Plain-text document sources:
┄┄┄┄┄┄┄┄┄┄
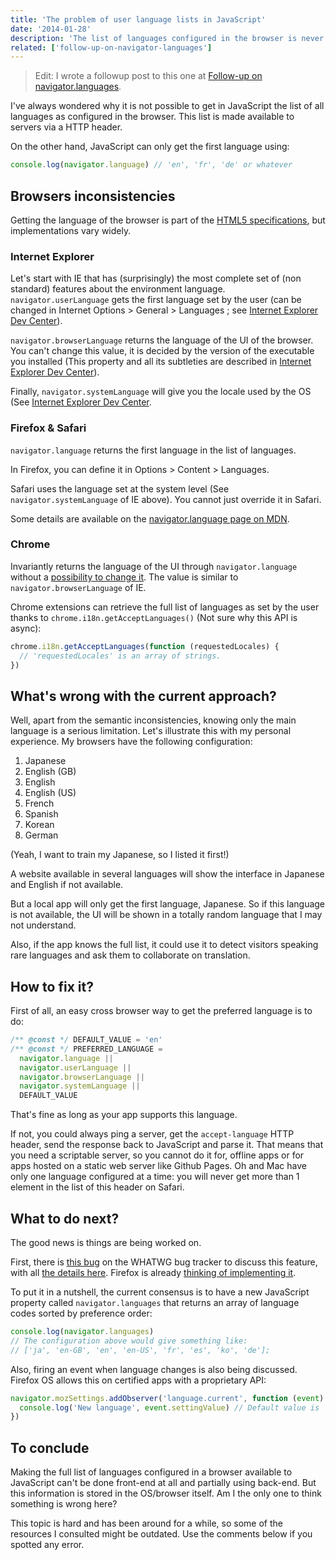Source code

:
 ```yaml
---
title: 'The problem of user language lists in JavaScript'
date: '2014-01-28'
description: 'The list of languages configured in the browser is never made available to JavaScript!'
related: ['follow-up-on-navigator-languages']
---
```


> Edit: I wrote a followup post to this one at [Follow-up on navigator.languages](/posts/follow-up-on-navigator-languages/).

I've always wondered why it is not possible to get in JavaScript the list of all languages as configured in the browser. This list is made available to servers via a HTTP header.

On the other hand, JavaScript can only get the first language using:

```javascript
console.log(navigator.language) // 'en', 'fr', 'de' or whatever
```

## Browsers inconsistencies

Getting the language of the browser is part of the [HTML5 specifications](http://www.w3.org/TR/html5/webappapis.html#language-preferences), but implementations vary widely.

### Internet Explorer

Let's start with IE that has (surprisingly) the most complete set of (non standard) features about the environment language. `navigator.userLanguage` gets the first language set by the user (can be changed in Internet Options > General > Languages ; see [Internet Explorer Dev Center](http://msdn.microsoft.com/en-us/library/ie/ms534713%28v=vs.85%29.aspx)).

`navigator.browserLanguage` returns the language of the UI of the browser. You can't change this value, it is decided by the version of the executable you installed (This property and all its subtleties are described in [Internet Explorer Dev Center](http://msdn.microsoft.com/en-us/library/ie/ms533542%28v=vs.85%29.aspx)).

Finally, `navigator.systemLanguage` will give you the locale used by the OS (See [Internet Explorer Dev Center](http://msdn.microsoft.com/en-us/library/ie/ms534653%28v=vs.85%29.aspx).

### Firefox & Safari

`navigator.language` returns the first language in the list of languages.

In Firefox, you can define it in Options > Content > Languages.

Safari uses the language set at the system level (See `navigator.systemLanguage` of IE above). You cannot just override it in Safari.

Some details are available on the [navigator.language page on MDN](https://developer.mozilla.org/en-US/docs/Web/API/NavigatorLanguage.language).

### Chrome

Invariantly returns the language of the UI through `navigator.language` without a [possibility to change it](https://code.google.com/p/chromium/issues/detail?id=1862). The value is similar to `navigator.browserLanguage` of IE.

Chrome extensions can retrieve the full list of languages as set by the user thanks to `chrome.i18n.getAcceptLanguages()` (Not sure why this API is async):

```javascript
chrome.i18n.getAcceptLanguages(function (requestedLocales) {
  // 'requestedLocales' is an array of strings.
})
```

## What's wrong with the current approach?

Well, apart from the semantic inconsistencies, knowing only the main language is a serious limitation. Let's illustrate this with my personal experience. My browsers have the following configuration:

1. Japanese
2. English (GB)
3. English
4. English (US)
5. French
6. Spanish
7. Korean
8. German

(Yeah, I want to train my Japanese, so I listed it first!)

A website available in several languages will show the interface in Japanese and English if not available.

But a local app will only get the first language, Japanese. So if this language is not available, the UI will be shown in a totally random language that I may not understand.

Also, if the app knows the full list, it could use it to detect visitors speaking rare languages and ask them to collaborate on translation.

## How to fix it?

First of all, an easy cross browser way to get the preferred language is to do:

```javascript
/** @const */ DEFAULT_VALUE = 'en'
/** @const */ PREFERRED_LANGUAGE =
  navigator.language ||
  navigator.userLanguage ||
  navigator.browserLanguage ||
  navigator.systemLanguage ||
  DEFAULT_VALUE
```

That's fine as long as your app supports this language.

If not, you could always ping a server, get the `accept-language` HTTP header, send the response back to JavaScript and parse it. That means that you need a scriptable server, so you cannot do it for, offline apps or for apps hosted on a static web server like Github Pages.
Oh and Mac have only one language configured at a time: you will never get more than 1 element in the list of this header on Safari.

## What to do next?

The good news is things are being worked on.

First, there is [this bug](https://www.w3.org/Bugs/Public/show_bug.cgi?id=23517) on the WHATWG bug tracker to discuss this feature, with all [the details here](https://github.com/marcoscaceres/Locale-Preferences-API/blob/master/proposal.md). Firefox is already [thinking of implementing it](https://bugzilla.mozilla.org/show_bug.cgi?id=889335).

To put it in a nutshell, the current consensus is to have a new JavaScript property called `navigator.languages` that returns an array of language codes sorted by preference order:

```javascript
console.log(navigator.languages)
// The configuration above would give something like:
// ['ja', 'en-GB', 'en', 'en-US', 'fr', 'es', 'ko', 'de'];
```

Also, firing an event when language changes is also being discussed. Firefox OS allows this on certified apps with a proprietary API:

```javascript
navigator.mozSettings.addObserver('language.current', function (event) {
  console.log('New language', event.settingValue) // Default value is 'en-US'.
})
```

## To conclude

Making the full list of languages configured in a browser available to JavaScript can't be done front-end at all and partially using back-end. But this information is stored in the OS/browser itself. Am I the only one to think something is wrong here?

This topic is hard and has been around for a while, so some of the resources I consulted might be outdated. Use the comments below if you spotted any error.
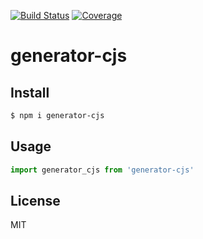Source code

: [![Build Status](https://travis-ci.org/kaelzhang/generator-cjs.svg?branch=master)](https://travis-ci.org/kaelzhang/generator-cjs)
[![Coverage](https://codecov.io/gh/kaelzhang/generator-cjs/branch/master/graph/badge.svg)](https://codecov.io/gh/kaelzhang/generator-cjs)
<!-- optional appveyor tst
[![Windows Build Status](https://ci.appveyor.com/api/projects/status/github/kaelzhang/generator-cjs?branch=master&svg=true)](https://ci.appveyor.com/project/kaelzhang/generator-cjs)
-->
<!-- optional npm version
[![NPM version](https://badge.fury.io/js/generator-cjs.svg)](http://badge.fury.io/js/generator-cjs)
-->
<!-- optional npm downloads
[![npm module downloads per month](http://img.shields.io/npm/dm/generator-cjs.svg)](https://www.npmjs.org/package/generator-cjs)
-->
<!-- optional dependency status
[![Dependency Status](https://david-dm.org/kaelzhang/generator-cjs.svg)](https://david-dm.org/kaelzhang/generator-cjs)
-->

# generator-cjs

<!-- description -->

## Install

```sh
$ npm i generator-cjs
```

## Usage

```js
import generator_cjs from 'generator-cjs'
```

## License

MIT
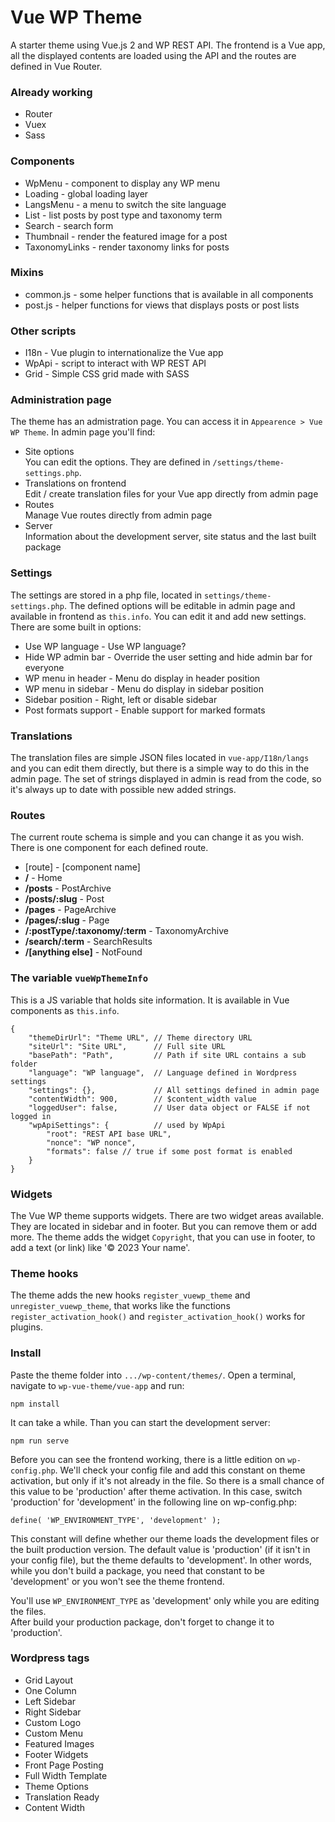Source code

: ﻿# Vue WP Theme

A starter theme using Vue.js 2 and WP REST API.
The frontend is a Vue app, all the displayed contents are loaded using the API and the routes are defined in Vue Router. 

### Already working
* Router
* Vuex
* Sass

### Components
* WpMenu - component to display any WP menu
* Loading - global loading layer
* LangsMenu - a menu to switch the site language
* List - list posts by post type and taxonomy term
* Search - search form
* Thumbnail - render the featured image for a post
* TaxonomyLinks - render taxonomy links for posts

### Mixins
* common.js - some helper functions that is available in all components
* post.js - helper functions for views that displays posts or post lists

### Other scripts
* I18n - Vue plugin to internationalize the Vue app
* WpApi - script to interact with WP REST API
* Grid - Simple CSS grid made with SASS

### Administration page
The theme has an admistration page. You can access it in `Appearence > Vue WP Theme`. In admin page you'll find:
* Site options\
  You can edit the options. They are defined in `/settings/theme-settings.php`.
* Translations on frontend\
  Edit / create translation files for your Vue app directly from admin page
* Routes\
  Manage Vue routes directly from admin page
* Server\
  Information about the development server, site status and the last built package

### Settings
The settings are stored in a php file, located in `settings/theme-settings.php`. The defined options will be editable in admin page and available in frontend as `this.info`. You can edit it and add new settings.
There are some built in options:
 * Use WP language - Use WP language?
 * Hide WP admin bar - Override the user setting and hide admin bar for everyone
 * WP menu in header - Menu do display in header position
 * WP menu in sidebar - Menu do display in sidebar position
 * Sidebar position - Right, left or disable sidebar
 * Post formats support - Enable support for marked formats

### Translations
The translation files are simple JSON files located in `vue-app/I18n/langs` and you can edit them directly, but there is a simple way to do this in the admin page. The set of strings displayed in admin is read from the code, so it's always up to date with possible new added strings.

### Routes
The current route schema is simple and you can change it as you wish. There is one component for each defined route.

* [route] - [component name]
* **/** - Home
* **/posts** - PostArchive
* **/posts/:slug** - Post
* **/pages** - PageArchive
* **/pages/:slug** - Page
* **/:postType/:taxonomy/:term** - TaxonomyArchive
* **/search/:term** - SearchResults
* **/[anything else]** - NotFound

### The variable `vueWpThemeInfo`
This is a JS variable that holds site information. It is available in Vue components as `this.info`.

	{
		"themeDirUrl": "Theme URL", // Theme directory URL
		"siteUrl": "Site URL",      // Full site URL
		"basePath": "Path",         // Path if site URL contains a sub folder
		"language": "WP language",  // Language defined in Wordpress settings
		"settings": {},             // All settings defined in admin page
		"contentWidth": 900,        // $content_width value
		"loggedUser": false,        // User data object or FALSE if not logged in 
		"wpApiSettings": {          // used by WpApi
			"root": "REST API base URL",
			"nonce": "WP nonce",
			"formats": false // true if some post format is enabled
		}
	}

### Widgets
The Vue WP theme supports widgets. There are two widget areas available. They are located in sidebar and in footer. But you can remove them or add more.
The theme adds the widget `Copyright`, that you can use in footer, to add a text (or link) like '&copy; 2023 Your name'.

### Theme hooks
The theme adds the new hooks `register_vuewp_theme` and `unregister_vuewp_theme`, that works like the functions `register_activation_hook()` and  `register_activation_hook()` works for plugins.

### Install
Paste the theme folder into ```.../wp-content/themes/```. Open a terminal, navigate to ```wp-vue-theme/vue-app``` and run:

	npm install

It can take a while. Than you can start the development server:

	npm run serve

Before you can see the frontend working, there is a little edition on ```wp-config.php```. 
We'll check your config file and add this constant on theme activation, but only if it's not already in the file. So there is a small chance of this value to be 'production' after theme activation. In this case, switch 'production' for 'development' in the following line on wp-config.php:

	define( 'WP_ENVIRONMENT_TYPE', 'development' );

This constant will define whether our theme loads the development files or the built production version.
The default value is 'production' (if it isn't in your config file), but the theme defaults to 'development'. In other words, while you don't build a package, you need that constant to be 'development' or you won't see the theme frontend.

You'll use ```WP_ENVIRONMENT_TYPE``` as 'development' only while you are editing the files.\
After build your production package, don't forget to change it to 'production'.

### Wordpress tags
 * Grid Layout
 * One Column
 * Left Sidebar
 * Right Sidebar
 * Custom Logo
 * Custom Menu
 * Featured Images
 * Footer Widgets
 * Front Page Posting
 * Full Width Template
 * Theme Options
 * Translation Ready
 * Content Width
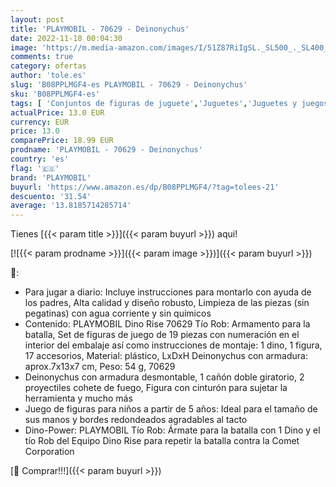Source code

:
 ```yaml
---
layout: post
title: 'PLAYMOBIL - 70629 - Deinonychus'
date: 2022-11-18 00:04:30
image: 'https://m.media-amazon.com/images/I/51Z87RiIgSL._SL500_._SL400_.jpg'
comments: true
category: ofertas
author: 'tole.es'
slug: 'B08PPLMGF4-es PLAYMOBIL - 70629 - Deinonychus'
sku: 'B08PPLMGF4-es'
tags: [ 'Conjuntos de figuras de juguete','Juguetes','Juguetes y juegos','Muñecos y figuras','playmobil','🇪🇸', ]
actualPrice: 13.0 EUR
currency: EUR
price: 13.0
comparePrice: 18.99 EUR
prodname: 'PLAYMOBIL - 70629 - Deinonychus'
country: 'es'
flag: '🇪🇸'
brand: 'PLAYMOBIL'
buyurl: 'https://www.amazon.es/dp/B08PPLMGF4/?tag=tolees-21'
descuento: '31.54'
average: '13.8185714285714'
---
```


Tienes [{{< param title >}}]({{< param buyurl >}}) aqui!

[![{{< param prodname >}}]({{< param image >}})]({{< param buyurl >}})

🔎:

- Para jugar a diario: Incluye instrucciones para montarlo con ayuda de los padres, Alta calidad y diseño robusto, Limpieza de las piezas (sin pegatinas) con agua corriente y sin químicos
- Contenido: PLAYMOBIL Dino Rise 70629 Tío Rob: Armamento para la batalla, Set de figuras de juego de 19 piezas con numeración en el interior del embalaje así como instrucciones de montaje: 1 dino, 1 figura, 17 accesorios, Material: plástico, LxDxH Deinonychus con armadura: aprox.7x13x7 cm, Peso: 54 g, 70629
- Deinonychus con armadura desmontable, 1 cañón doble giratorio, 2 proyectiles cohete de fuego, Figura con cinturón para sujetar la herramienta y mucho más
- Juego de figuras para niños a partir de 5 años: Ideal para el tamaño de sus manos y bordes redondeados agradables al tacto
- Dino-Power: PLAYMOBIL Tío Rob: Ármate para la batalla con 1 Dino y el tío Rob del Equipo Dino Rise para repetir la batalla contra la Comet Corporation

[🛒 Comprar!!!]({{< param buyurl >}})

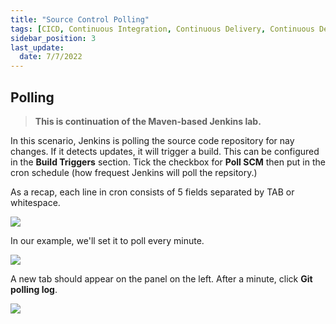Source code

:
 ```yaml
---
title: "Source Control Polling"
tags: [CICD, Continuous Integration, Continuous Delivery, Continuous Deployment, Jenkins, Maven]
sidebar_position: 3
last_update:
  date: 7/7/2022
---
```



## Polling

> **This is continuation of the Maven-based Jenkins lab.**

In this scenario, Jenkins is polling the source code repository for nay changes. If it detects updates, it will trigger a build. This can be configured in the **Build Triggers** section. Tick the checkbox for **Poll SCM** then put in the cron schedule (how frequest Jenkins will poll the repsitory.)

As a recap, each line in cron consists of 5 fields separated by TAB or whitespace.

<div class='img-center'>

![](/img/docs/1026-jenkins-source-control-polling.png)

</div>

In our example, we'll set it to poll every minute.

<div class='img-center'>

![](/img/docs/jencron2.png)

</div>

A new tab should appear on the panel on the left. After a minute, click **Git polling log**.

<div class='img-center'>

![](/img/docs/gitpolllog.png)

</div>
┄┄┄┄┄┄┄┄┄┄
Requirement | Copy all the lines above that hold the string "console".

Expected answer |
console.log(navigator.language) // 'en', 'fr', 'de' or whatever
console.log(navigator.languages)
  console.log('New language', event.settingValue) // Default value is 'en-US'.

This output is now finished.